Test methods and results

Testing was conducted to validate that the design would perform as expected and support the workflows, users, and intended load. System tests provide the opportunity to discover and correct problems during system deployment in lower environments, ideally before they appear in production. For this test study, the focus of the testing approach was to validate the system would support the workflows, to understand how load would impact the system and its components, and end-user experience.

Each component was monitored as the workflows were conducted against different load scenarios. Upon test completion, results were assembled and analyzed to identify both bottlenecks and over-resourced components in the system. This information was used to identify system components that needed to be scaled up, down, or out before further testing was repeated.

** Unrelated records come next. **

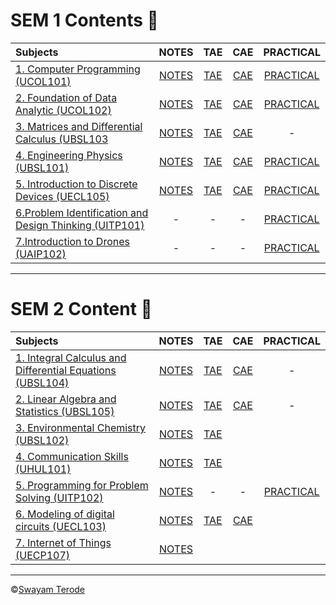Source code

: # SEM 1 Contents 🚀
|Subjects| NOTES | TAE   | CAE   | PRACTICAL |
| :---   | :---: | :---: | :---: | :---:     |
| [1. Computer Programming (UCOL101)](https://github.com/swayamterode/GHRCEM/tree/main/Assignments%2C%20Notes%20and%20Question%20Papers/SEM%201/1.%20Computer%20Programming%20(UCOL101)) | [NOTES](https://github.com/swayamterode/GHRCEM/tree/main/Assignments%2C%20Notes%20and%20Question%20Papers/SEM%201/1.%20Computer%20Programming%20(UCOL101)/1.%20Computer%20Programming%20Theory%20Notes) | [TAE](https://github.com/swayamterode/GHRCEM/tree/main/Assignments%2C%20Notes%20and%20Question%20Papers/SEM%201/1.%20Computer%20Programming%20(UCOL101)/2.%20TAE) |[CAE](https://github.com/swayamterode/GHRCEM/tree/main/Assignments%2C%20Notes%20and%20Question%20Papers/SEM%201/1.%20Computer%20Programming%20(UCOL101)/3.%20CAE) | [PRACTICAL](https://github.com/swayamterode/GHRCEM/tree/main/Assignments%2C%20Notes%20and%20Question%20Papers/SEM%201/1.%20Computer%20Programming%20(UCOL101)/Practical)
| [2. Foundation of Data Analytic (UCOL102)](https://github.com/swayamterode/GHRCEM/tree/main/Assignments%2C%20Notes%20and%20Question%20Papers/SEM%201/2.%20Foundation%20of%20Data%20Analytic%20(UCOL102))|[NOTES](https://github.com/swayamterode/GHRCEM/tree/main/Assignments%2C%20Notes%20and%20Question%20Papers/SEM%201/2.%20Foundation%20of%20Data%20Analytic%20(UCOL102)/2.%20NOTES) | [TAE](https://github.com/swayamterode/GHRCEM/tree/main/Assignments%2C%20Notes%20and%20Question%20Papers/SEM%201/2.%20Foundation%20of%20Data%20Analytic%20(UCOL102)/4.TAE) | [CAE](https://github.com/swayamterode/GHRCEM/tree/main/Assignments%2C%20Notes%20and%20Question%20Papers/SEM%201/2.%20Foundation%20of%20Data%20Analytic%20(UCOL102)/5.%20CAE/1.%20CAE%20Question%20Papers) | [PRACTICAL](https://github.com/swayamterode/GHRCEM/tree/main/Assignments%2C%20Notes%20and%20Question%20Papers/SEM%201/2.%20Foundation%20of%20Data%20Analytic%20(UCOL102)/6.Practical)
| [3. Matrices and Differential Calculus (UBSL103](https://github.com/swayamterode/GHRCEM/tree/main/Assignments%2C%20Notes%20and%20Question%20Papers/SEM%201/3.%20Matrices%20and%20Differential%20Calculus%20(UBSL103)) | [NOTES](https://github.com/swayamterode/GHRCEM/tree/main/Assignments%2C%20Notes%20and%20Question%20Papers/SEM%201/3.%20Matrices%20and%20Differential%20Calculus%20(UBSL103)/NOTES) |[TAE](https://github.com/swayamterode/GHRCEM/tree/main/Assignments%2C%20Notes%20and%20Question%20Papers/SEM%201/3.%20Matrices%20and%20Differential%20Calculus%20(UBSL103)/TAE)| [CAE](https://github.com/swayamterode/GHRCEM/tree/main/Assignments%2C%20Notes%20and%20Question%20Papers/SEM%201/3.%20Matrices%20and%20Differential%20Calculus%20(UBSL103)/CAE)| -
| [4. Engineering Physics (UBSL101)](https://github.com/swayamterode/GHRCEM/tree/main/Assignments%2C%20Notes%20and%20Question%20Papers/SEM%201/4.%20Engineering%20Physics%20(UBSL101)) |[NOTES](https://github.com/swayamterode/GHRCEM/tree/main/Assignments%2C%20Notes%20and%20Question%20Papers/SEM%201/4.%20Engineering%20Physics%20(UBSL101)/1.%20NOTES)| [TAE](https://github.com/swayamterode/GHRCEM/tree/main/Assignments%2C%20Notes%20and%20Question%20Papers/SEM%201/4.%20Engineering%20Physics%20(UBSL101)/3.%20TAE)|[CAE](https://github.com/swayamterode/GHRCEM/tree/main/Assignments%2C%20Notes%20and%20Question%20Papers/SEM%201/4.%20Engineering%20Physics%20(UBSL101)/2.%20CAE)|[PRACTICAL](https://github.com/swayamterode/GHRCEM/tree/main/Assignments%2C%20Notes%20and%20Question%20Papers/SEM%201/4.%20Engineering%20Physics%20(UBSL101)/5.%20Physics%20Practical)
| [5. Introduction to Discrete Devices (UECL105)](https://github.com/swayamterode/GHRCEM/tree/main/Assignments%2C%20Notes%20and%20Question%20Papers/SEM%201/5.%20Introduction%20to%20Discrete%20Devices%20(UECL105)) |[NOTES](https://github.com/swayamterode/GHRCEM/tree/main/Assignments%2C%20Notes%20and%20Question%20Papers/SEM%201/5.%20Introduction%20to%20Discrete%20Devices%20(UECL105)/1.%20NOTES)|[TAE](https://github.com/swayamterode/GHRCEM/tree/main/Assignments%2C%20Notes%20and%20Question%20Papers/SEM%201/5.%20Introduction%20to%20Discrete%20Devices%20(UECL105)/2.%20TAE)|[CAE](https://github.com/swayamterode/GHRCEM/tree/main/Assignments%2C%20Notes%20and%20Question%20Papers/SEM%201/5.%20Introduction%20to%20Discrete%20Devices%20(UECL105)/3.%20CAE)| [PRACTICAL](https://github.com/swayamterode/GHRCEM/tree/main/Assignments%2C%20Notes%20and%20Question%20Papers/SEM%201/5.%20Introduction%20to%20Discrete%20Devices%20(UECL105)/4.%20Practical%20IDDC)
| [6.Problem Identification and Design Thinking (UITP101)](https://github.com/swayamterode/GHRCEM/tree/main/Assignments%2C%20Notes%20and%20Question%20Papers/SEM%201/6.Problem%20Identification%20and%20Design%20Thinking%20(UITP101)) | -| -|-|[PRACTICAL](https://github.com/swayamterode/GHRCEM/tree/main/Assignments%2C%20Notes%20and%20Question%20Papers/SEM%201/6.Problem%20Identification%20and%20Design%20Thinking%20(UITP101))
| [7.Introduction to Drones (UAIP102)](https://github.com/swayamterode/GHRCEM/tree/main/Assignments%2C%20Notes%20and%20Question%20Papers/SEM%201/7.Introduction%20to%20Drones%20(UAIP102)) | -| -|-|[PRACTICAL](https://github.com/swayamterode/GHRCEM/tree/main/Assignments%2C%20Notes%20and%20Question%20Papers/SEM%201/7.Introduction%20to%20Drones%20(UAIP102))
---
# SEM 2 Content 🚀
|Subjects| NOTES | TAE   | CAE   | PRACTICAL |
| :---   | :---: | :---: | :---: | :---:     |
|[1. Integral Calculus and Differential Equations (UBSL104)](https://github.com/swayamterode/GHRCEM/tree/main/Assignments%2C%20Notes%20and%20Question%20Papers/SEM%202/1.%20Integral%20Calculus%20and%20Differential%20Equations%20(UBSL104))|[NOTES](https://github.com/swayamterode/GHRCEM/tree/main/Assignments%2C%20Notes%20and%20Question%20Papers/SEM%202/2.%20Linear%20Algebra%20and%20Statistics%20(UBSL105)/NOTES)|[TAE](https://github.com/swayamterode/GHRCEM/tree/main/Assignments%2C%20Notes%20and%20Question%20Papers/SEM%202/1.%20Integral%20Calculus%20and%20Differential%20Equations%20(UBSL104)/TAE)|[CAE](https://github.com/swayamterode/GHRCEM/tree/main/Assignments%2C%20Notes%20and%20Question%20Papers/SEM%202/1.%20Integral%20Calculus%20and%20Differential%20Equations%20(UBSL104)/CAE/Questions)|-
|[2. Linear Algebra and Statistics (UBSL105)](https://github.com/swayamterode/GHRCEM/tree/main/Assignments%2C%20Notes%20and%20Question%20Papers/SEM%202/2.%20Linear%20Algebra%20and%20Statistics%20(UBSL105)/NOTES)|[NOTES](https://github.com/swayamterode/GHRCEM/tree/main/Assignments%2C%20Notes%20and%20Question%20Papers/SEM%202/2.%20Linear%20Algebra%20and%20Statistics%20(UBSL105)/NOTES)|[TAE]()|[CAE](https://github.com/swayamterode/GHRCEM/tree/main/Assignments%2C%20Notes%20and%20Question%20Papers/SEM%202/2.%20Linear%20Algebra%20and%20Statistics%20(UBSL105)/CAE)|-
|[3. Environmental Chemistry (UBSL102)](https://github.com/swayamterode/GHRCEM/tree/main/Assignments%2C%20Notes%20and%20Question%20Papers/SEM%202/3.%20Environmental%20Chemistry%20(UBSL102))| [NOTES](https://github.com/swayamterode/GHRCEM/tree/main/Assignments%2C%20Notes%20and%20Question%20Papers/SEM%202/3.%20Environmental%20Chemistry%20(UBSL102)/NOTES)| [TAE](https://github.com/swayamterode/GHRCEM/tree/main/Assignments%2C%20Notes%20and%20Question%20Papers/SEM%202/3.%20Environmental%20Chemistry%20(UBSL102)/TAE)|
|[4. Communication Skills (UHUL101)](https://github.com/swayamterode/GHRCEM/tree/main/Assignments%2C%20Notes%20and%20Question%20Papers/SEM%202/4.%20Communication%20Skills%20(UHUL101))| [NOTES](https://github.com/swayamterode/GHRCEM/tree/main/Assignments%2C%20Notes%20and%20Question%20Papers/SEM%202/4.%20Communication%20Skills%20(UHUL101)/NOTES)|[TAE](https://github.com/swayamterode/GHRCEM/tree/main/Assignments%2C%20Notes%20and%20Question%20Papers/SEM%202/4.%20Communication%20Skills%20(UHUL101)/TAE)|
|[5. Programming for Problem Solving (UITP102)](https://github.com/swayamterode/GHRCEM/tree/main/Assignments%2C%20Notes%20and%20Question%20Papers/SEM%202/5.%20Programming%20for%20Problem%20Solving%20(UITP102))|[NOTES](https://github.com/swayamterode/GHRCEM/tree/main/Assignments%2C%20Notes%20and%20Question%20Papers/SEM%202/5.%20Programming%20for%20Problem%20Solving%20(UITP102)/NOTES)|-|-|[PRACTICAL](https://github.com/swayamterode/GHRCEM/tree/main/Assignments%2C%20Notes%20and%20Question%20Papers/SEM%202/5.%20Programming%20for%20Problem%20Solving%20(UITP102)/ASSIGNMENTS)|
|[6. Modeling of digital circuits (UECL103)](https://github.com/swayamterode/GHRCEM/tree/main/Assignments%2C%20Notes%20and%20Question%20Papers/SEM%202/6.%20Modeling%20of%20digital%20circuits%20(UECL103))|[NOTES](https://github.com/swayamterode/GHRCEM/tree/main/Assignments%2C%20Notes%20and%20Question%20Papers/SEM%202/6.%20Modeling%20of%20digital%20circuits%20(UECL103)/NOTES)|[TAE]()|[CAE](https://github.com/swayamterode/GHRCEM/tree/main/Assignments%2C%20Notes%20and%20Question%20Papers/SEM%202/6.%20Modeling%20of%20digital%20circuits%20(UECL103)/CAE)|
|[7. Internet of Things (UECP107)](https://github.com/swayamterode/GHRCEM/tree/main/Assignments%2C%20Notes%20and%20Question%20Papers/SEM%202/7.%20Internet%20of%20Things%20(UECP107))|[NOTES](https://github.com/swayamterode/GHRCEM/tree/main/Assignments%2C%20Notes%20and%20Question%20Papers/SEM%202/7.%20Internet%20of%20Things%20(UECP107)/NOTES)|
---
©️[Swayam Terode](https://www.instagram.com/swayamterode/)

Manual user experience testing was conducted by capturing screen recordings of the workflow testers to ensure users of the system could complete their workflows productively.

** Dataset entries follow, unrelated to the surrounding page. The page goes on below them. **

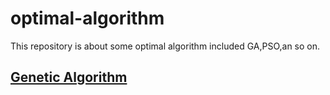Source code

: # optimal-algorithm  
This repository is about some optimal algorithm included GA,PSO,an so on.  
## [Genetic Algorithm](./GA)
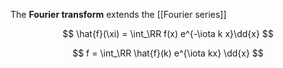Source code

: The **Fourier transform** extends the [[Fourier series]]

$$
\hat{f}(\xi) = \int_\RR f(x) e^{-\iota k x}\dd{x}
$$

$$
f = \int_\RR \hat{f}(k) e^{\iota kx} \dd{x}
$$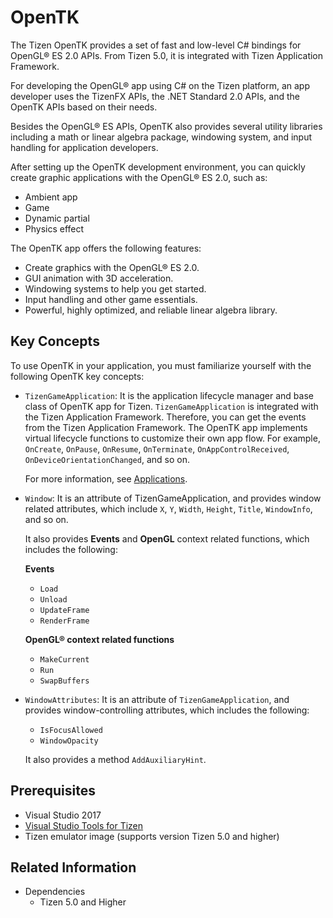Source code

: 
# OpenTK

The Tizen OpenTK provides a set of fast and low-level C# bindings for OpenGL&reg; ES 2.0 APIs. From Tizen 5.0, it is integrated with Tizen Application Framework.

For developing the OpenGL&reg; app using C# on the Tizen platform, an app developer uses the TizenFX APIs, the .NET Standard 2.0 APIs, and the OpenTK APIs based on their needs.

Besides the OpenGL&reg; ES APIs, OpenTK also provides several utility libraries including a math or linear algebra package, windowing system, and input handling for application developers.

After setting up the OpenTK development environment, you can quickly create graphic applications with the OpenGL&reg; ES 2.0, such as:
-   Ambient app
-   Game
-   Dynamic partial
-   Physics effect


The OpenTK app offers the following features:
-   Create graphics with the OpenGL&reg; ES 2.0.
-   GUI animation with 3D acceleration.
-   Windowing systems to help you get started.
-   Input handling and other game essentials.
-   Powerful, highly optimized, and reliable linear algebra library.


## Key Concepts

To use OpenTK in your application, you must familiarize yourself with the following OpenTK key concepts:
-   `TizenGameApplication`: It is the application lifecycle manager and base class of OpenTK app for Tizen. `TizenGameApplication` is integrated with the Tizen Application Framework. Therefore, you can get the events from the Tizen Application Framework.
    The OpenTK app implements virtual lifecycle functions to customize their own app flow.
    For example, `OnCreate`, `OnPause`, `OnResume`, `OnTerminate`, `OnAppControlReceived`, `OnDeviceOrientationChanged`, and so on. 
    
    For more information, see [Applications](../applications/ui-app.md).
-   `Window`: It is an attribute of TizenGameApplication, and provides window related attributes, which include `X`, `Y`, `Width`, `Height`, `Title`, `WindowInfo`, and so on. 

    It also provides **Events** and **OpenGL** context related functions, which includes the following:
    
    **Events**
    -   `Load`
    -   `Unload`
    -   `UpdateFrame`
    -   `RenderFrame`
    
    **OpenGL&reg; context related functions**
    -   `MakeCurrent`
    -   `Run`
    -   `SwapBuffers`
-   `WindowAttributes`: It is an attribute of `TizenGameApplication`, and provides window-controlling attributes, which includes the following:
    -   `IsFocusAllowed`
    -   `WindowOpacity`
    
    It also provides a method `AddAuxiliaryHint`.

## Prerequisites

- Visual Studio 2017
- [Visual Studio Tools for Tizen](../../../vstools/install.md)
- Tizen emulator image (supports version Tizen 5.0 and higher)

## Related Information
- Dependencies
  -   Tizen 5.0 and Higher
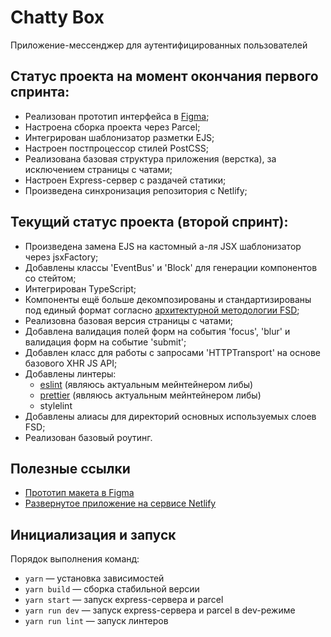# Chatty Box
Приложение-мессенджер для аутентифицированных пользователей

## Статус проекта на момент окончания первого спринта:
- Реализован прототип интерфейса в [Figma](https://www.figma.com/file/X6gpLBwpIw0qiFh7bs9p4K/Messenger-UI-Kit?node-id=0%3A1&t=QekbQWmKP3BYQ8MO-1);
- Настроена сборка проекта через Parcel;
- Интегрирован шаблонизатор разметки EJS;
- Настроен постпроцессор стилей PostCSS;
- Реализована базовая структура приложения (верстка), за исключением страницы с чатами;
- Настроен Express-сервер с раздачей статики;
- Произведена синхронизация репозитория с Netlify;

## Текущий статус проекта (второй спринт):
- Произведена замена EJS на кастомный а-ля JSX шаблонизатор через jsxFactory;
- Добавлены классы 'EventBus' и 'Block' для генерации компонентов со стейтом;
- Интегрирован TypeScript;
- Компоненты ещё больше декомпозированы и стандартизированы под единый формат согласно [архитектурной методологии FSD](https://feature-sliced.design/ru/);
- Реализовна базовая версия страницы с чатами;
- Добавлена валидация полей форм на события 'focus', 'blur' и валидация форм на событие 'submit';
- Добавлен класс для работы с запросами 'HTTPTransport' на основе базового XHR JS API;
- Добавлены линтеры:
    - [eslint](https://www.npmjs.com/package/@atlascommunity/eslint-config) (являюсь актуальным мейнтейнером либы)
    - [prettier](https://www.npmjs.com/package/@atlascommunity/prettier-config) (являюсь актуальным мейнтейнером либы)
    - stylelint
- Добавлены алиасы для директорий основных используемых слоев FSD; 
- Реализован базовый роутинг.

## Полезные ссылки
- [Прототип макета в Figma](https://www.figma.com/file/X6gpLBwpIw0qiFh7bs9p4K/Messenger-UI-Kit?node-id=0%3A1&t=QekbQWmKP3BYQ8MO-1)
- [Развернутое приложение на сервисе Netlify](https://chatty-box.netlify.app/)

## Инициализация и запуск
Порядок выполнения команд:
- `yarn` — установка зависимостей
- `yarn build` — сборка стабильной версии
- `yarn start` — запуск express-сервера и parcel
- `yarn run dev` — запуск express-сервера и parcel в dev-режиме
- `yarn run lint` — запуск линтеров

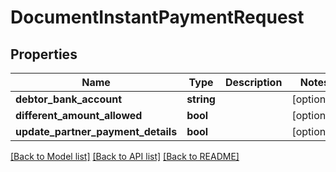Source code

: # DocumentInstantPaymentRequest

## Properties
Name | Type | Description | Notes
------------ | ------------- | ------------- | -------------
**debtor_bank_account** | **string** |  | [optional] 
**different_amount_allowed** | **bool** |  | [optional] 
**update_partner_payment_details** | **bool** |  | [optional] 

[[Back to Model list]](../../README.md#documentation-for-models) [[Back to API list]](../../README.md#documentation-for-api-endpoints) [[Back to README]](../../README.md)

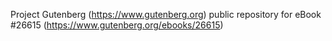Project Gutenberg (https://www.gutenberg.org) public repository for eBook #26615 (https://www.gutenberg.org/ebooks/26615)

For more information, see how to design an effective test strategy.

Workflow pacing

This test study applied a pacing model to the tested workflows. The pacing model shows how the test intends to simulate the pace of work at a parcel management organization, where workflows are performed as some number of operations per hour across a team of staff resources. This approach was based on Esri customer input and aimed to match the medium-sized parcel management customer scenario that the data was based on.

During the one-hour test period, workflows were distributed and staggered to avoid simultaneous initiation, while still allowing for overlap - mimicking how tasks unfold in real-world environments. In the pacing model below, you can see how we specified each workflow’s pacing and number of operations per hour, which define the system’s “design load”.

Note:

For example, you can see that in the pacing model our design load accounts for 120 “Summarize Parcels” workflows to be performed per hour. From working with customers, we determined this to be representative of how many times a medium-sized organization would collectively perform this workflow in an hour. However, this number of workflows could be completed by any number of actual users, as some organizations might have a smaller number of staff who each perform the workflow multiple times per hour, while others could have a larger group of users who each perform the workflow less frequently. However, the total number of operations per hour that the system supports remains the same regardless of the distribution among the users.

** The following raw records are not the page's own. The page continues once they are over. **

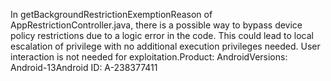 In getBackgroundRestrictionExemptionReason of AppRestrictionController.java, there is a possible way to bypass device policy restrictions due to a logic error in the code. This could lead to local escalation of privilege with no additional execution privileges needed. User interaction is not needed for exploitation.Product: AndroidVersions: Android-13Android ID: A-238377411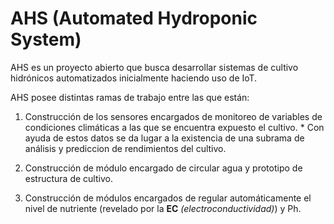 # AHS (Automated Hydroponic System)

AHS es un proyecto abierto que busca desarrollar sistemas de cultivo hidrónicos automatizados
inicialmente haciendo uso de IoT. 

AHS posee distintas ramas de trabajo entre las que están:

1.	Construcción de los sensores encargados de monitoreo de variables de condiciones climáticas 
	a las que se encuentra expuesto el cultivo.
		* Con ayuda de estos datos se da lugar a la existencia de una subrama de análisis 
		y prediccion de rendimientos del cultivo.

2.	Construcción de módulo encargado de circular agua y prototipo de estructura de cultivo. 

3.	Construcción de módulos encargados de regular automáticamente el nivel de nutriente
	(revelado por la **EC** _(electroconductividad)_) y Ph. 
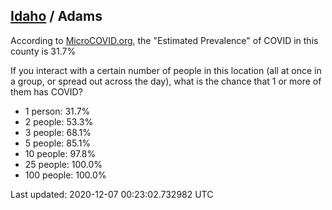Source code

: 
## [Idaho](/united-states/idaho) / Adams

According to [MicroCOVID.org](http://microcovid.org),
the "Estimated Prevalence" of COVID in this county is 31.7%

If you interact with a certain number of people in this location
(all at once in a group, or spread out across the day), what is the chance that
1 or more of them has COVID?

- 1 person: 31.7%
- 2 people: 53.3%
- 3 people: 68.1%
- 5 people: 85.1%
- 10 people: 97.8%
- 25 people: 100.0%
- 100 people: 100.0%

Last updated: 2020-12-07 00:23:02.732982 UTC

The load was then increased by multiplying the workflows to a point where the system was no longer able to provide acceptable responses or support successful workflows, or in this case, to a point where it was large enough to validate the system would work for the intended type of organization. Note that the workflow pacing model applied in this test study might not match typical daily use at your organization.

Workflow pacing model for a Parcel Management System automated load testing

Performance testing tools

Because ArcGIS is a multi-tier system, performance tests were conducted across client, service, and data storage tiers, as well as the underlying infrastructure itself. In this test study, JMeter was used to simulate the user workflows and measure system performance under different loads. ArcGIS Pro requests were recorded and then replayed to simulate load in addition to manual workflows that were performed to assess end-user experience. Windows Performance Monitor and ArcGIS Monitor were also used to monitor resource utilization across different components.

For more information, see tools for performance testing.

Test results

This architecture was validated with automated load tests and manual users in three scenarios, and you can see the results from each below. At a high level, the test results show that as implemented, the system is adequately resourced to support loads from the design load through 8x the design load. Tests also reinforced the importance of proper application and system configuration for performance.

Test scenario: Design load

Automated load test results at design load

Observations:

The system supported the load
Hosting servers (viewing workflows) averaged below 30% CPU utilization (orange lines)
The parcel servers (editing workflows) averaged below 40% CPU utilization
SQL Server shows very low CPU utilization, typically staying below 15%
The spike in disk utilization on the SQL Server instance can be attributed to a background Windows process (gold lines)
Concurrent requests show the system supporting roughly 3 concurrent viewer requests (red) and 1 concurrent editor request (blue) at any given time across the test period

Test scenario: 4x design load

Automated load test results at 4x design load

Observations:

The system supported the load, with marginal resource utilization increases across components
Hosting servers generally averaged below 40% CPU utilization
Parcel servers generally averaged below 50% CPU utilization
SQL Server generally stayed below 40% CPU utilization
Periodic spikes in disk utilization can be attributed to workflows starting or specific workflow steps. Specifically, the spike between 15:10-15:20 is associated with the Summarize Parcels workflow, where multiple dashboards open at the same time
Concurrent requests show the system supporting an average of 10 - 15 concurrent viewer requests and editor requests throughout the test period, with larger peaks of concurrent view requests that close very quickly.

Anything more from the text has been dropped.